Segment Start: Input data
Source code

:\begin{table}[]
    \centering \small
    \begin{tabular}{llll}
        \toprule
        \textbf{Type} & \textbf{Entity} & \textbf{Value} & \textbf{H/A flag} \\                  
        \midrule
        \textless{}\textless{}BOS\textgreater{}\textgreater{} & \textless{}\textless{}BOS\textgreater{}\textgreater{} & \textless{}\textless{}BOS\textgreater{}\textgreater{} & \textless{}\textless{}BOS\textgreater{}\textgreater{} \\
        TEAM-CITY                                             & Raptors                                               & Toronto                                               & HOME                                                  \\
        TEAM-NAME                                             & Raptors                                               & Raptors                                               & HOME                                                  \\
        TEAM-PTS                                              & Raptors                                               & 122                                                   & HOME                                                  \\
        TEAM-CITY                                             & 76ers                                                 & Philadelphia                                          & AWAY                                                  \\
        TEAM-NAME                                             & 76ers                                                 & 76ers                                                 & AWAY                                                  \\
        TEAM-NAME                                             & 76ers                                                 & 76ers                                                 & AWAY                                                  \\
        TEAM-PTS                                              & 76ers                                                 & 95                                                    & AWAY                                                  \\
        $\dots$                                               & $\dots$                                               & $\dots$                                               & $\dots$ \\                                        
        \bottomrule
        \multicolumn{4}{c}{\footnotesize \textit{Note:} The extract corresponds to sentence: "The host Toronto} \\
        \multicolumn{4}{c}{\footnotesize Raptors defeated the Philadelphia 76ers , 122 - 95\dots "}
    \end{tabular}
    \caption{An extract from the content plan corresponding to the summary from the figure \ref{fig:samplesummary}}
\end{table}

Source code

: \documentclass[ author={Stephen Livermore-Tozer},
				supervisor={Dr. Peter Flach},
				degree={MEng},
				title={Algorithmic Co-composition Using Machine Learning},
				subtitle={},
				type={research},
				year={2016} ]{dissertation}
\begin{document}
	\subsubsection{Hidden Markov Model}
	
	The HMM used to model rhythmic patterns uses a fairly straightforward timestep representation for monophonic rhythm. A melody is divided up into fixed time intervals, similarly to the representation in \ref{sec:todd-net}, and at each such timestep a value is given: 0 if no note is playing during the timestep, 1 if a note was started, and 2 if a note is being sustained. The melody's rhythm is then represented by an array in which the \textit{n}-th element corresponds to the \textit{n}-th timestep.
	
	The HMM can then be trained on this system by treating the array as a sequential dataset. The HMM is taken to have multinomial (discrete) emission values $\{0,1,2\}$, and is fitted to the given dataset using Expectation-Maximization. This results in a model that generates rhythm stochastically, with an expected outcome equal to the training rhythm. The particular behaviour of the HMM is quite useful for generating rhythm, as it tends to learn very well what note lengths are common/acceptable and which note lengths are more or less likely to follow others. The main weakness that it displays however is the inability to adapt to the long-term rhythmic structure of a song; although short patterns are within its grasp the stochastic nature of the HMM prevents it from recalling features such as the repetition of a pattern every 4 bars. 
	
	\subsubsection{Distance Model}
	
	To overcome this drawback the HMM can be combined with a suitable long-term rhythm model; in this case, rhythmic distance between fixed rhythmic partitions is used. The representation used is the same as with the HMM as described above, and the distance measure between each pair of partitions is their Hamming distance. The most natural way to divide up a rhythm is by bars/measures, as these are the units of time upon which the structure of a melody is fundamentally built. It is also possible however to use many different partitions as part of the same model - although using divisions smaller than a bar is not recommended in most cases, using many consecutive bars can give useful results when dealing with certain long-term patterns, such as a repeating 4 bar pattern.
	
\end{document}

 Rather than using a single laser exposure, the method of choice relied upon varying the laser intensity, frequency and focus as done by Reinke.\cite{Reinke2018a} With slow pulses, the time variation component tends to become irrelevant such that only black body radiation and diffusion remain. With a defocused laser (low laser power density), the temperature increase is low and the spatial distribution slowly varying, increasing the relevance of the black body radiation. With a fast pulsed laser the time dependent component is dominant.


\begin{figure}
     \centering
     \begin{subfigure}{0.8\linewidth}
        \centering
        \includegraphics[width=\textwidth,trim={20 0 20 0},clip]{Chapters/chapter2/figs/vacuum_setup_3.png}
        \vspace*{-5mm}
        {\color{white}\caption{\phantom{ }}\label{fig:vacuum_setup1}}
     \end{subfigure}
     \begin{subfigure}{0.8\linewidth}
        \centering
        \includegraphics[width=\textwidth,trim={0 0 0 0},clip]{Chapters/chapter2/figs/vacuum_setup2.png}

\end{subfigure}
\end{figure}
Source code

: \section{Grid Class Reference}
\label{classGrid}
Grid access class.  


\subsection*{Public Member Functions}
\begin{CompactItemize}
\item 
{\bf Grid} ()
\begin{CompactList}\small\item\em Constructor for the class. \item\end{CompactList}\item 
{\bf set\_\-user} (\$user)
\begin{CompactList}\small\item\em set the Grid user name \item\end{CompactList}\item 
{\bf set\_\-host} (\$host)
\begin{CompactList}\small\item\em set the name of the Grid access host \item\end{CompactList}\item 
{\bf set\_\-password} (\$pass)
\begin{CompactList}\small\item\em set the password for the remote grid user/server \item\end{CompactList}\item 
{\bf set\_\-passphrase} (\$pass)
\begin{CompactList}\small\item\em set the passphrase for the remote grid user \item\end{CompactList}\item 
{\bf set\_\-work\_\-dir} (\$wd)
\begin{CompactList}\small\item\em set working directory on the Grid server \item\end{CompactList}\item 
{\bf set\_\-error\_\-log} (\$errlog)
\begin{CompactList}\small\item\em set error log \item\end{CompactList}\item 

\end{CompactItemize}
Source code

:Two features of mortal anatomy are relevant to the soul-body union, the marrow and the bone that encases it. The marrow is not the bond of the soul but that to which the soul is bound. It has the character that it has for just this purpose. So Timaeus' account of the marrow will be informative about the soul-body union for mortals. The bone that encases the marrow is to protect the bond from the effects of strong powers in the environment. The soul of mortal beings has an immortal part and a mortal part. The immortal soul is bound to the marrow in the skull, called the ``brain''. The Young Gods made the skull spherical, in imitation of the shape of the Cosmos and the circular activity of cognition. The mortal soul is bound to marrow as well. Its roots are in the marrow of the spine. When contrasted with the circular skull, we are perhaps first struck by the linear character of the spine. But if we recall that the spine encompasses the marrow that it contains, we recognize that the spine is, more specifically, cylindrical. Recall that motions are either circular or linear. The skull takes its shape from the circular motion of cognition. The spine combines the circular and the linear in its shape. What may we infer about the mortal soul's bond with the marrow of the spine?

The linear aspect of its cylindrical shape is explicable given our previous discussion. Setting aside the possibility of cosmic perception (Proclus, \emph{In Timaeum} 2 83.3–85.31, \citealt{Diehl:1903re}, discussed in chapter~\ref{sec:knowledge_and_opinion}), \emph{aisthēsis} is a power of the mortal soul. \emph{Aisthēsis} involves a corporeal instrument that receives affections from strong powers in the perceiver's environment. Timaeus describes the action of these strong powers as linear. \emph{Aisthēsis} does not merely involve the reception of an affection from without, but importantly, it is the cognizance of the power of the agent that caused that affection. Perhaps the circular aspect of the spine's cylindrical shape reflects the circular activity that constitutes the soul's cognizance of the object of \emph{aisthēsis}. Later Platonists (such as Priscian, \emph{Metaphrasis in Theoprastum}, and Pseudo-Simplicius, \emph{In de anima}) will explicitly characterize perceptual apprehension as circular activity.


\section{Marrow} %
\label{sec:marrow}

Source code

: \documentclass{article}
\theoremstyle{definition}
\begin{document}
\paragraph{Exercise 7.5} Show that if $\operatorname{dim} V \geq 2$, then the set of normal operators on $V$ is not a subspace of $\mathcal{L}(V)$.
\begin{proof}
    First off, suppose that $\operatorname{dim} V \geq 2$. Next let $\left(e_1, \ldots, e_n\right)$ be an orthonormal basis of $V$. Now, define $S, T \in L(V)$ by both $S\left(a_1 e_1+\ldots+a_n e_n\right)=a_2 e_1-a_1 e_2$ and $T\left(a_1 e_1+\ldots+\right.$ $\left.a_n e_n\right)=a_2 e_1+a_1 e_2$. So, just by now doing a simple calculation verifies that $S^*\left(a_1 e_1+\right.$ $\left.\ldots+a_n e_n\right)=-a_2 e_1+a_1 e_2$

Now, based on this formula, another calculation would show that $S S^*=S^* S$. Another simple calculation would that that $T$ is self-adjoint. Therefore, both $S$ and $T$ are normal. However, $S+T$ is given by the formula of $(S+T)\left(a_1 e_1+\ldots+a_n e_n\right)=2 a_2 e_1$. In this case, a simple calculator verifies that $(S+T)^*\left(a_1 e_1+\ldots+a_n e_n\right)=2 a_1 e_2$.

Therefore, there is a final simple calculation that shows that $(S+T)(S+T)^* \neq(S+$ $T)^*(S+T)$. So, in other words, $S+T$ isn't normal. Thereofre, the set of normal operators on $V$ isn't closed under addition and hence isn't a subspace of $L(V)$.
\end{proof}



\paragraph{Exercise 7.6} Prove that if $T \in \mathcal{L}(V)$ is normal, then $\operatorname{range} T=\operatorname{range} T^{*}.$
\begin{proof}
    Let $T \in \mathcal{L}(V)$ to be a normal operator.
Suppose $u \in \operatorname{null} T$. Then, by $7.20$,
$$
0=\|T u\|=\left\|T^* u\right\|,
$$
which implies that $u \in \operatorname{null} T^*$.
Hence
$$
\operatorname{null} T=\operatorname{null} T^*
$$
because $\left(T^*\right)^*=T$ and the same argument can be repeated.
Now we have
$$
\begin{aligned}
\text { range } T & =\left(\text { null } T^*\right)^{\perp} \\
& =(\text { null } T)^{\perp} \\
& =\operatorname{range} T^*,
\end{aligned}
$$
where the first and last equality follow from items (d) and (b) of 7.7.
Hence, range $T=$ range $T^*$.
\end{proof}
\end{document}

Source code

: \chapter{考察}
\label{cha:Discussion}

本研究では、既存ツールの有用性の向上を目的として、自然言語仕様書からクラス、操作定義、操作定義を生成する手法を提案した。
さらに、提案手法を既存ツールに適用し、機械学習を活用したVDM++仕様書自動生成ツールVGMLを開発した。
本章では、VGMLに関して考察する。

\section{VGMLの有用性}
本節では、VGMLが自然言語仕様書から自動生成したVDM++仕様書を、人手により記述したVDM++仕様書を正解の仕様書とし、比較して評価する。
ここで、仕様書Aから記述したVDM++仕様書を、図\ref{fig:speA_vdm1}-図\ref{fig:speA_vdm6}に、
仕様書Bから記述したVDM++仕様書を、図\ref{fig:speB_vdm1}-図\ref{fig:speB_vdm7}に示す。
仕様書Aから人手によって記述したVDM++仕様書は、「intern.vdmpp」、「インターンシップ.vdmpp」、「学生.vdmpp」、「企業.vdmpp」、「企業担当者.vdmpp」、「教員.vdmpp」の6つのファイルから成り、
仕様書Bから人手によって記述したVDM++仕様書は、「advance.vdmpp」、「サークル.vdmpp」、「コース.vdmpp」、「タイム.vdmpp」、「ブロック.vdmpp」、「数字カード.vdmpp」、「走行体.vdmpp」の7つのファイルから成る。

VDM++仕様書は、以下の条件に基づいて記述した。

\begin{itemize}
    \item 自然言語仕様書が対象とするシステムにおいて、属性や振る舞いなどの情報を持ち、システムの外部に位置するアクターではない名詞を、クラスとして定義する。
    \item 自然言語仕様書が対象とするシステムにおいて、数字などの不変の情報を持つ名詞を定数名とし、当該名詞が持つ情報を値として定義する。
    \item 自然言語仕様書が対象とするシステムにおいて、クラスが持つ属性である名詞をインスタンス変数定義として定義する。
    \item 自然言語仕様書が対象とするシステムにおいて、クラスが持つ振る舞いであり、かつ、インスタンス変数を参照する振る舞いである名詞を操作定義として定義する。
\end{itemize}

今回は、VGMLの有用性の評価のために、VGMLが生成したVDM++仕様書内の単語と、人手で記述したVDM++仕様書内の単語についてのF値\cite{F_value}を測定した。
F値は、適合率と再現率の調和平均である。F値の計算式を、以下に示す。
Segment End: Input data
▸ How to complete this task
Copy each line of the data that includes the word "vdmpp".

▸ Answer box
仕様書Aから人手によって記述したVDM++仕様書は、「intern.vdmpp」、「インターンシップ.vdmpp」、「学生.vdmpp」、「企業.vdmpp」、「企業担当者.vdmpp」、「教員.vdmpp」の6つのファイルから成り、
仕様書Bから人手によって記述したVDM++仕様書は、「advance.vdmpp」、「サークル.vdmpp」、「コース.vdmpp」、「タイム.vdmpp」、「ブロック.vdmpp」、「数字カード.vdmpp」、「走行体.vdmpp」の7つのファイルから成る。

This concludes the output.